I have to agree that some of the replies are harsh. The OP asked if it was OK to use distraction with a child who is crying because he's been put down.

If you put your baby down, and he fusses or cries there's nothing wrong with picking him up again, but there's also nothing wrong with saying "I'm sorry sweetheart, I have to finish X" and opening the cupboard so that he can play with the pots and pans, or pulling out a toy he may have forgotten about. If that doesn't work then rush through what you're doing, while talking to him gently, and then pick him back up.

9 months is an age for separation anxiety, but it's also an age when kids are making huge strides in their motor skills, and are doing a lot of exploring, and manipulating (items, not people!).
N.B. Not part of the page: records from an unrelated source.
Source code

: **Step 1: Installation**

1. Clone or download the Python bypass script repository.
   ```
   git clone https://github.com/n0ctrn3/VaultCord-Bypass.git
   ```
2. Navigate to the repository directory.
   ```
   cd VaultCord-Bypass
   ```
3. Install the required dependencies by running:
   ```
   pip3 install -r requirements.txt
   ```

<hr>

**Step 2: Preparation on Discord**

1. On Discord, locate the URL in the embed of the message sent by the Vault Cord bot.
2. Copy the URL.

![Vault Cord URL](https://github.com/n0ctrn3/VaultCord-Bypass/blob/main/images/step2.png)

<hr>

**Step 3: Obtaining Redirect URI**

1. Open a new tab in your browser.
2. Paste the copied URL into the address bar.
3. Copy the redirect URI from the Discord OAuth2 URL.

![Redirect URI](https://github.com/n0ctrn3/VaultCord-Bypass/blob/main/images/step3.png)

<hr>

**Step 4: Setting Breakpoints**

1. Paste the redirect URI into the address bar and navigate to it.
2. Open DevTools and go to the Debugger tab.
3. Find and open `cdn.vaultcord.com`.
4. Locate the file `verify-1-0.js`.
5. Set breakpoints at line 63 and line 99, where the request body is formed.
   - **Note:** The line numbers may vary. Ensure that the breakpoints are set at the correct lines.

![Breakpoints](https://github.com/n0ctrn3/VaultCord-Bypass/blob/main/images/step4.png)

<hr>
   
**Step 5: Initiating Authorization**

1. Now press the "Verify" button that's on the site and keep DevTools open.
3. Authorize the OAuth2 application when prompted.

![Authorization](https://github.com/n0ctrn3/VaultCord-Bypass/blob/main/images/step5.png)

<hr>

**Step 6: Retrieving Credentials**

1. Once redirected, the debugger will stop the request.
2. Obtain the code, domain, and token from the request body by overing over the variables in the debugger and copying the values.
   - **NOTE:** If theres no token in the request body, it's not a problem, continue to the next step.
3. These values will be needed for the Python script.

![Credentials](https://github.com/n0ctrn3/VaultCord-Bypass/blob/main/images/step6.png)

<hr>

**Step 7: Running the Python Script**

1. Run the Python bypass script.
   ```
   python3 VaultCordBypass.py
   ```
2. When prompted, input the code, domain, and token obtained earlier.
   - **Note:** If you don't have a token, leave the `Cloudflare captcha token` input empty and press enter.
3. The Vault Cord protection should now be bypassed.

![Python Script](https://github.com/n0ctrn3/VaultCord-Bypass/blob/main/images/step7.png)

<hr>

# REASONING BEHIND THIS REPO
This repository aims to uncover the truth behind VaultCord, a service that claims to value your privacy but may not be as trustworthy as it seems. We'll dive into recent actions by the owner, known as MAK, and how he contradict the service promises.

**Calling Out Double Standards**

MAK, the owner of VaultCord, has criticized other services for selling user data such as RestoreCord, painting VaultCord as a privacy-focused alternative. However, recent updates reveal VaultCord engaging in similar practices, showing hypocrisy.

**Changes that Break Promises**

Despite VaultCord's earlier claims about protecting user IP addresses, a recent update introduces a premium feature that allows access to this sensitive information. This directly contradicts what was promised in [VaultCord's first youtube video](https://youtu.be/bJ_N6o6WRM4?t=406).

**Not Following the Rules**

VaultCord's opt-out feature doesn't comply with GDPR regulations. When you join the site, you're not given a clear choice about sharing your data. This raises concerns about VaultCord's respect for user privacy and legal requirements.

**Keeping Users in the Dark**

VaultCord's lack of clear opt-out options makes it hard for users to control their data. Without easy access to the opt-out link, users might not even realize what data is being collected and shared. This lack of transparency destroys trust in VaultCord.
Helping a child discover things he enjoys doing on the floor can be fine as long as it's done in a respectful, gentle way.


----------



## gwynthfair (Mar 17, 2006)

Quote:


Originally Posted by *MamaAllNatural* 
You can say that again! What is so hard about giving the information without all the rudeness and combativeness? This is the main reason I have never and would never point any mother to this website. I doubt that if you encountered this mother at the park or the library and she asked you about this you would act like that. No, you would kindly and gently share your experience with her and help her out. She would leave with the info and feeling good about herself and respecting you. The other way all you do is make her defensive and feel like a crappy parent and she'll make sure to not listen to your "advice." How is that helping the baby you're so concerned about? *I just don't understand the attitude that prefers to alienate instead of helping both the mom and the baby.*









:

*[ snark ]*It's easier and much more fun to be arrogantly dismissive and condescending. That's the really important part right? Patting ourselves on the back for already knowing everything? *[ / snark ]*

My DD is going through separation anxiety right now too (and a cold, and teething - yay!) and it's rough. She's 10 months now, and it's getting a little easier though...I can actually give her to daddy sometimes now without hysterics. I've found that if she wants to be picked up, sometimes I can just pick her up for a few seconds and talk to her or rub her back or whatever and then I can put her back down and finish what I was doing. My favorite trick when I'm feeling really burnt out is to take her in to the bathroom. We have a bunch of odds & ends for her to play with in there and I get her going on those and then sit on the toilet and read a magazine. For some reason she seems to feel more secure in the bathroom with the door shut.


----------



## daniedb (Aug 8, 2004)

My boy is 9 months old now, too, and I'd forgotten how clingy and mama-centric this phase is! The things that are helpful for me are:

- Make sure we are following a somewhat structured routine. When I stick to naptimes, Ben gets two nice, long naps per day, and that gives me lots of time to be with Henry, or to shower, pee without a baby, etc.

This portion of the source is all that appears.